KORKULAR KORKULAR..!


 R. Ferhat VURAL    24-09-2017  


Konuşmaya korkuyoruz,yazmaya korkuyoruz,sosyal medya da hoşumuza giden bir paylaşımı beğeniye korkuyoruz..sadece korkmakla kalmıyoruz insanlardan şüphe de ediyoruz..

Endişeliyiz,umutsuzuz,yarınlara umutla bakamıyoruz.Ya başımıza bişey gelirse! ya çocuklarımız? ya yakınlarımız?.hep bu korkularla yaşıyoruz..

Peki bu korku ve endişelerimizden haklı mıyız? Evet haklıyız.

Çünkü,yanı başımızda olan biteni görünce endişelenmemek, korkmamak mümkün değildir..

Konumuzla ilgili Mevlana Mesnevisinde şöyle bir hikaye anlatır..

Bir gün, arslan kurt ve tilki avlanmak için dağa çıkarlar. Avlanırken geniş arazide daha çok av yakalamak için birbirlerine yardım etmek için aralarında sözleşirler. 

Aslanın kurt ve tilkiyle arkadaşlık yapmak zoruna gitse de, yoldaşlığını ikram ve lütuf olarak görür. 

İşleri rast gider. Bir yaban öküzü, bir dağ keçisi, bir de tavşan avlarlar. Avlarını kanlar içerisinde sürükleyerek ağaçlık bir su başına getirirler. İyice yorulmuşlar ve acıkmışlardır. Özellikle kurtla tilkinin, ağzının suyu akmaya başlar, paylarını bir an önce almanın hırsı içerisindedirler. 

Ormanlar padişahının, bu avları adaletle paylaştırmasını beklerler. 

Aslan, kurtla tilkinin açgözlülüklerini farkeder fakat sesini çıkarmaz.

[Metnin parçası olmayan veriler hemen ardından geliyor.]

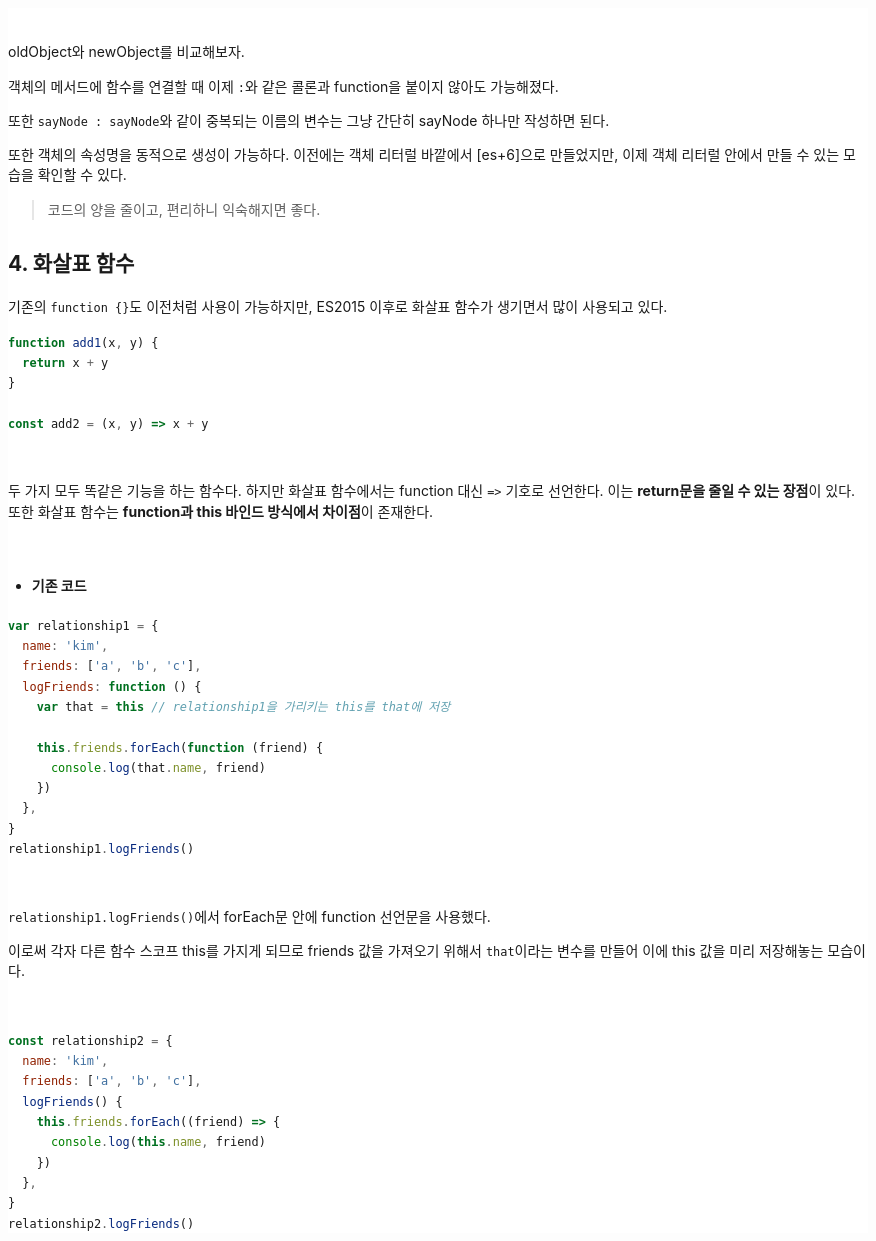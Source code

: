 <br>

oldObject와 newObject를 비교해보자.

객체의 메서드에 함수를 연결할 때 이제 `:`와 같은 콜론과 function을 붙이지 않아도 가능해졌다.

또한 `sayNode : sayNode`와 같이 중복되는 이름의 변수는 그냥 간단히 sayNode 하나만 작성하면 된다.

또한 객체의 속성명을 동적으로 생성이 가능하다. 이전에는 객체 리터럴 바깥에서 [es+6]으로 만들었지만, 이제 객체 리터럴 안에서 만들 수 있는 모습을 확인할 수 있다.

> 코드의 양을 줄이고, 편리하니 익숙해지면 좋다.

## 4. 화살표 함수

기존의 `function {}`도 이전처럼 사용이 가능하지만, ES2015 이후로 화살표 함수가 생기면서 많이 사용되고 있다.

```javascript
function add1(x, y) {
  return x + y
}

const add2 = (x, y) => x + y
```

<br>

두 가지 모두 똑같은 기능을 하는 함수다. 하지만 화살표 함수에서는 function 대신 `=>` 기호로 선언한다. 이는 **return문을 줄일 수 있는 장점**이 있다. 또한 화살표 함수는 **function과 this 바인드 방식에서 차이점**이 존재한다.

<br>

- #### 기존 코드

```javascript
var relationship1 = {
  name: 'kim',
  friends: ['a', 'b', 'c'],
  logFriends: function () {
    var that = this // relationship1을 가리키는 this를 that에 저장

    this.friends.forEach(function (friend) {
      console.log(that.name, friend)
    })
  },
}
relationship1.logFriends()
```

<br>

`relationship1.logFriends()`에서 forEach문 안에 function 선언문을 사용했다.

이로써 각자 다른 함수 스코프 this를 가지게 되므로 friends 값을 가져오기 위해서 `that`이라는 변수를 만들어 이에 this 값을 미리 저장해놓는 모습이다.

<br>

```javascript
const relationship2 = {
  name: 'kim',
  friends: ['a', 'b', 'c'],
  logFriends() {
    this.friends.forEach((friend) => {
      console.log(this.name, friend)
    })
  },
}
relationship2.logFriends()
```


  [es + 6]: 'Fantastic',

Yüzlerine gülerken, kendi kendine, ”Dağıtacağım paya, adaletime güvenmeyene ben ne yapacağımı bilirim” diye düşünür. 

Aslan, ”Ey tecrübeli ve ihtiyar kurt, avladığımız hayvanları aramızda adaletli bir şekilde paylaştır. İyi bir adalet ortaya koy, vekilim sensin.” 

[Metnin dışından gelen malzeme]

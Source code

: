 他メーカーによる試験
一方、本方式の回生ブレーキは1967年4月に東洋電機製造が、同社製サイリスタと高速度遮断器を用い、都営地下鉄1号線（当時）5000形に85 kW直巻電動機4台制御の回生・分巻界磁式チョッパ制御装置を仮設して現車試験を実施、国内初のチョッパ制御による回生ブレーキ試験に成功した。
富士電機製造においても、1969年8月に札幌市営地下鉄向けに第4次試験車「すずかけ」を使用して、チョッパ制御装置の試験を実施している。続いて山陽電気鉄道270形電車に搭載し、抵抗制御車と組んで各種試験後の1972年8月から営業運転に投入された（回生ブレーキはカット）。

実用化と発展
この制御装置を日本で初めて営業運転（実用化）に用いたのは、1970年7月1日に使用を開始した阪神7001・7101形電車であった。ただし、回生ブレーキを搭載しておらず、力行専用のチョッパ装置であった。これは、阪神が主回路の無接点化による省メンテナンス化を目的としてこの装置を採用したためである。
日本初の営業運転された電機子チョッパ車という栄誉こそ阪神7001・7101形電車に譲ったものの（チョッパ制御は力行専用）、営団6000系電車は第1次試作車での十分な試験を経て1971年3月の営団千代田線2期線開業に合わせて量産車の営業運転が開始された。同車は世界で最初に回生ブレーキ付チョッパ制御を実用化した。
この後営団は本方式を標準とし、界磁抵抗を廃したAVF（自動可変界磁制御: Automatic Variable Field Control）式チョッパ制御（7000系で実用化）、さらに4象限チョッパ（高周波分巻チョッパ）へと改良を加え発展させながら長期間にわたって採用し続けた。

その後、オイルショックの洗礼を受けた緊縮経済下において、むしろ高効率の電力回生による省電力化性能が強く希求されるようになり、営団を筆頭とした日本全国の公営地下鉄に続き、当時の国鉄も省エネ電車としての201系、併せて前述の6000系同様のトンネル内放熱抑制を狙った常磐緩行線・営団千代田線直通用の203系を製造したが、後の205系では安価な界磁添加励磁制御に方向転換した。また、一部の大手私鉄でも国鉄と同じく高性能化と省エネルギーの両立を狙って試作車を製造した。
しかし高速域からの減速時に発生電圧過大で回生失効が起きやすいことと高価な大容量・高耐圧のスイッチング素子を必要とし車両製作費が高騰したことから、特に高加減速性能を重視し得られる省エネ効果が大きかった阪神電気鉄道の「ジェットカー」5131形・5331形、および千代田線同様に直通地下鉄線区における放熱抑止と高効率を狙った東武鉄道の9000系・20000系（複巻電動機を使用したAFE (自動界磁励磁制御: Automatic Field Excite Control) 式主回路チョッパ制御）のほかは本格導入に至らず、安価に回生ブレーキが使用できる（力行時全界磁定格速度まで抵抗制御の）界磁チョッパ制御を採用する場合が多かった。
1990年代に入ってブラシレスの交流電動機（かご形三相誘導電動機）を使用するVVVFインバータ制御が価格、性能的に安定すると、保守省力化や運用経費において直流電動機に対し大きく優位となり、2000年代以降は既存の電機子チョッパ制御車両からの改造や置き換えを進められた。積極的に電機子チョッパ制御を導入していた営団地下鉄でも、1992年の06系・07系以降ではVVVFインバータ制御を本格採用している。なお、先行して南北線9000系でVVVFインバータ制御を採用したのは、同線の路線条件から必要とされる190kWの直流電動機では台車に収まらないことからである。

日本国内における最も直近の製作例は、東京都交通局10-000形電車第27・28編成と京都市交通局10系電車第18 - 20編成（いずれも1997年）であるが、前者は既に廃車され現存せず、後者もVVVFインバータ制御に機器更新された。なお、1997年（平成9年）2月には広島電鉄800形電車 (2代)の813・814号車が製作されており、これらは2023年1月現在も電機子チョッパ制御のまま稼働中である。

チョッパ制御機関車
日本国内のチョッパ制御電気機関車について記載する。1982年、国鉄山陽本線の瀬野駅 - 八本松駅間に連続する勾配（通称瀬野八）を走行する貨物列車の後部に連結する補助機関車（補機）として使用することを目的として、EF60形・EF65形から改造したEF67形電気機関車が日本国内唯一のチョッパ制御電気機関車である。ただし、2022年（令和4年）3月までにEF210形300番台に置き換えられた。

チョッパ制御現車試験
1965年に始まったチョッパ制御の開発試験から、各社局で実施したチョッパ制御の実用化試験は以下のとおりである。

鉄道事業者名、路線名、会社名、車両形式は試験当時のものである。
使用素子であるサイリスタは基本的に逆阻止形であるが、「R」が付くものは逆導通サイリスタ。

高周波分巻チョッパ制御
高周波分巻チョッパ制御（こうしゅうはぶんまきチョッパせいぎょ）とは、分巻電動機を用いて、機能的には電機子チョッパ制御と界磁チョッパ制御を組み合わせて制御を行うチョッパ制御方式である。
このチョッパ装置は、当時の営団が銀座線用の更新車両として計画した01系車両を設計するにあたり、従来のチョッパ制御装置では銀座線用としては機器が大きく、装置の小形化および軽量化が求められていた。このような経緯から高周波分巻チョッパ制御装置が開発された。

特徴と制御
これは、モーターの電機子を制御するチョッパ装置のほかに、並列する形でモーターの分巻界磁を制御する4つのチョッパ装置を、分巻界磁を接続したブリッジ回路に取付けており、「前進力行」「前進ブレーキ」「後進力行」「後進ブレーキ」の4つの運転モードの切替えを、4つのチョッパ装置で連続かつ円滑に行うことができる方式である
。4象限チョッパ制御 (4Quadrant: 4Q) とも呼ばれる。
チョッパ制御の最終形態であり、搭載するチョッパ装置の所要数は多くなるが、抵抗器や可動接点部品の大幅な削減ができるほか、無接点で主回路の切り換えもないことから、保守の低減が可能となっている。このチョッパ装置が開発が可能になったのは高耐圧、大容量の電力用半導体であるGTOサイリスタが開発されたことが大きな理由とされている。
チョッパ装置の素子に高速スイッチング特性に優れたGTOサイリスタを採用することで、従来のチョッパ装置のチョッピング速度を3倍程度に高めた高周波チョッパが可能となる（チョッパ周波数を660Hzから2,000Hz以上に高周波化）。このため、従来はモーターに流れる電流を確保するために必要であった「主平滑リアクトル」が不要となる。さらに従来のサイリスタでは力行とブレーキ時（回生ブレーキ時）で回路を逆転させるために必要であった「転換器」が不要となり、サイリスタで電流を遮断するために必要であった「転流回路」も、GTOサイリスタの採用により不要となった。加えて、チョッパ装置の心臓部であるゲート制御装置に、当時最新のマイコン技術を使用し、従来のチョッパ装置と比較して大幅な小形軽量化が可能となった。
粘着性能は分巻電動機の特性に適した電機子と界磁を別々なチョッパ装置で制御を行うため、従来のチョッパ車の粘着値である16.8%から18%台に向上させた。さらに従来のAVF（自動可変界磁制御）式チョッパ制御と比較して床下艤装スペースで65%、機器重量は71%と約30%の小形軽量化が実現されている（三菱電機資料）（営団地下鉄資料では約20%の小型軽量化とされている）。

Kurt, ”Padişahım! Sizin büyüklüğünüze, iri ve büyük olan bu yaban öküzü yakışır. Çevikliğinize ve semizliğinize uygun düşer. Keçi, orta boyda ve irilikte, o da bana uygun düşer. En küçüğümüz tilki olduğuna göre, avımızın en küçük parçası olan tavşan da onun hakkıdır” der. 

Aslan bu paylaştırma karşısında kızıp kükrer, ”Ey kurt! Nasıl paylaştırdığını pek anlayamadım. Ey kendini bilmez eşek! Yaklaş ve karşıma geç de bir daha söyle” der. Yanına yaklaşınca bir pençe vurarak kurdu parçalar. 

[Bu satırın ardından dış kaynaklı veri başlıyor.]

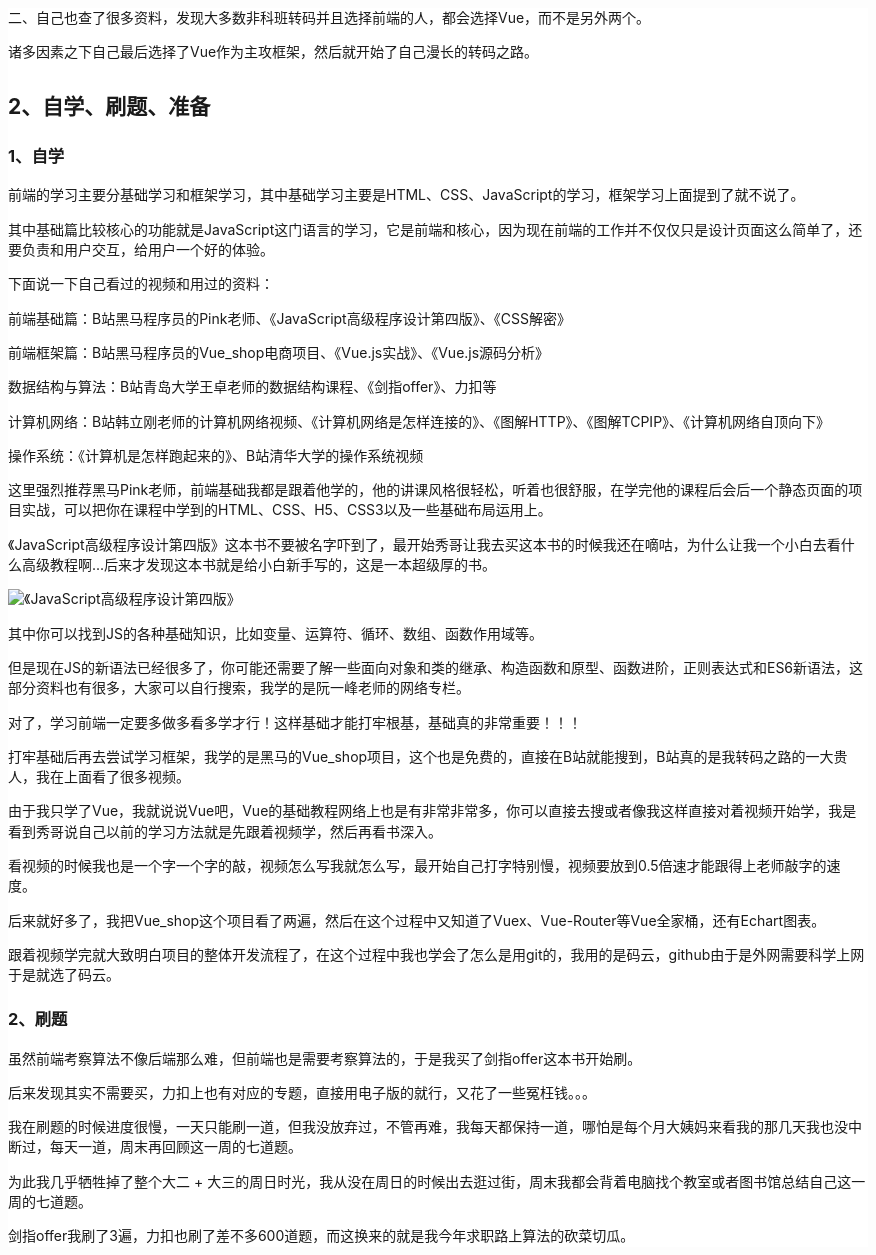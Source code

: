 二、自己也查了很多资料，发现大多数非科班转码并且选择前端的人，都会选择Vue，而不是另外两个。

诸多因素之下自己最后选择了Vue作为主攻框架，然后就开始了自己漫长的转码之路。

## 2、自学、刷题、准备

### 1、自学

前端的学习主要分基础学习和框架学习，其中基础学习主要是HTML、CSS、JavaScript的学习，框架学习上面提到了就不说了。

其中基础篇比较核心的功能就是JavaScript这门语言的学习，它是前端和核心，因为现在前端的工作并不仅仅只是设计页面这么简单了，还要负责和用户交互，给用户一个好的体验。

下面说一下自己看过的视频和用过的资料：

前端基础篇：B站黑马程序员的Pink老师、《JavaScript高级程序设计第四版》、《CSS解密》

前端框架篇：B站黑马程序员的Vue_shop电商项目、《Vue.js实战》、《Vue.js源码分析》

数据结构与算法：B站青岛大学王卓老师的数据结构课程、《剑指offer》、力扣等

计算机网络：B站韩立刚老师的计算机网络视频、《计算机网络是怎样连接的》、《图解HTTP》、《图解TCPIP》、《计算机网络自顶向下》

操作系统：《计算机是怎样跑起来的》、B站清华大学的操作系统视频

这里强烈推荐黑马Pink老师，前端基础我都是跟着他学的，他的讲课风格很轻松，听着也很舒服，在学完他的课程后会后一个静态页面的项目实战，可以把你在课程中学到的HTML、CSS、H5、CSS3以及一些基础布局运用上。

《JavaScript高级程序设计第四版》这本书不要被名字吓到了，最开始秀哥让我去买这本书的时候我还在嘀咕，为什么让我一个小白去看什么高级教程啊...后来才发现这本书就是给小白新手写的，这是一本超级厚的书。

![《JavaScript高级程序设计第四版》](https://oss.interviewguide.cn/img/202208190900255.png)



其中你可以找到JS的各种基础知识，比如变量、运算符、循环、数组、函数作用域等。

但是现在JS的新语法已经很多了，你可能还需要了解一些面向对象和类的继承、构造函数和原型、函数进阶，正则表达式和ES6新语法，这部分资料也有很多，大家可以自行搜索，我学的是阮一峰老师的网络专栏。

对了，学习前端一定要多做多看多学才行！这样基础才能打牢根基，基础真的非常重要！！！

打牢基础后再去尝试学习框架，我学的是黑马的Vue_shop项目，这个也是免费的，直接在B站就能搜到，B站真的是我转码之路的一大贵人，我在上面看了很多视频。

由于我只学了Vue，我就说说Vue吧，Vue的基础教程网络上也是有非常非常多，你可以直接去搜或者像我这样直接对着视频开始学，我是看到秀哥说自己以前的学习方法就是先跟着视频学，然后再看书深入。

看视频的时候我也是一个字一个字的敲，视频怎么写我就怎么写，最开始自己打字特别慢，视频要放到0.5倍速才能跟得上老师敲字的速度。

后来就好多了，我把Vue_shop这个项目看了两遍，然后在这个过程中又知道了Vuex、Vue-Router等Vue全家桶，还有Echart图表。

跟着视频学完就大致明白项目的整体开发流程了，在这个过程中我也学会了怎么是用git的，我用的是码云，github由于是外网需要科学上网于是就选了码云。

### 2、刷题

虽然前端考察算法不像后端那么难，但前端也是需要考察算法的，于是我买了剑指offer这本书开始刷。

后来发现其实不需要买，力扣上也有对应的专题，直接用电子版的就行，又花了一些冤枉钱。。。

我在刷题的时候进度很慢，一天只能刷一道，但我没放弃过，不管再难，我每天都保持一道，哪怕是每个月大姨妈来看我的那几天我也没中断过，每天一道，周末再回顾这一周的七道题。

为此我几乎牺牲掉了整个大二 + 大三的周日时光，我从没在周日的时候出去逛过街，周末我都会背着电脑找个教室或者图书馆总结自己这一周的七道题。

剑指offer我刷了3遍，力扣也刷了差不多600道题，而这换来的就是我今年求职路上算法的砍菜切瓜。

Aslan tilkiye: ”Ey tilki! Şimdi bu avları adaletli bir şekilde sen paylaştır bakalım. 

”Tilki önce aslanın önünde saygıyla eğilir, yer öper sonra, 

”Bu semiz yaban öküzü, efendimizin kuşluk yemeğidir, güne bunu yiyerek başlarsınız. Şu keçi de aziz padişahımıza, öğle yemeği için güzel bir yahni olur. Lutuf ve kerem sahibi sultanımızın akşam yemeğindeki çerezi de tavşan olsun” der. 

Aslan, ”Ey tilki, adaletin ışığını sen yaktın. Tam hakça paylaştırdın. Söyle bakalım, bu taksimi kimden öğrendin?” 

Tilki kuyruğunu bacaklarının arasına sıkıştırıp kurnazca gülerek, ”Kurdun başına gelenlerden efendim, kurdun başına gelenlerden” der.